In continued defiance of the Democrat narrative calling for stricter gun laws, Chicago's homicide problem just keeps getting worse despite gun laws that are already among the most restrictive in the country. If fact, even the New York Times described Chicago's gun laws as some of the "toughest restrictions," saying:
Not a single gun shop can be found in this city because they are outlawed. Handguns were banned in Chicago for decades, too, until 2010, when the United States Supreme Court ruled that was going too far, leading city leaders to settle for restrictions some describe as the closest they could get legally to a ban without a ban. Despite a continuing legal fight, Illinois remains the only state in the nation with no provision to let private citizens carry guns in public.
Data compiled the Stanley Manne Children's Research Institute revealed that homicide rates in Chicago increased to 18.81 per 100,000 in 2015 vs. 17.64 in 2010, a 7% increase. That's compared to a 6% decline for the United States overall for the same period and over 4x the national average. In fact, at 18.81 homicides per 100,000, Chicago would be ranked as the 201st most dangerous country out of the 218 countries tracked by the United Nations Office on Drugs and Crime.
Perhaps even more shocking is the disparity in homicide rates by ethnicity. African American homicides increased 19% between 2010 and 2015 vs. 8% for Caucasians and a 2% decline for Latinos. Data revealed that African American homicide rates were eight times higher than Caucasians in 2005, 16 times higher in 2010, and 18 times higher in 2015.
Homicide rates were the highest among young people with the highest rates experience among 20-24 year olds at 64.28, a 48% increase in 5 years.

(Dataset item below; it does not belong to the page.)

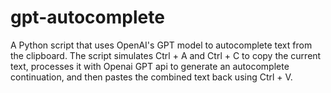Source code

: # gpt-autocomplete
A Python script that uses OpenAI's GPT model to autocomplete text from the clipboard. The script simulates Ctrl + A and Ctrl + C to copy the current text, processes it with Openai GPT api to generate an autocomplete continuation, and then pastes the combined text back using Ctrl + V.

Finally, despite some of the most restrictive gun laws in the country, 87% of homicides were committed with firearms, up from 79% in 2010. So how could the city that has the toughest gun laws in the country, laws described as the "closest they could get legally to a ban without a ban," also have some of the highest gun-related homicide rates? Could it be, that criminals looking to use weapons for violence have a lower propensity to follow laws and that by banning guns you're really just taking them out of the hands of law-abiding citizens that wouldn't have used them for violence anyway? Just a thought.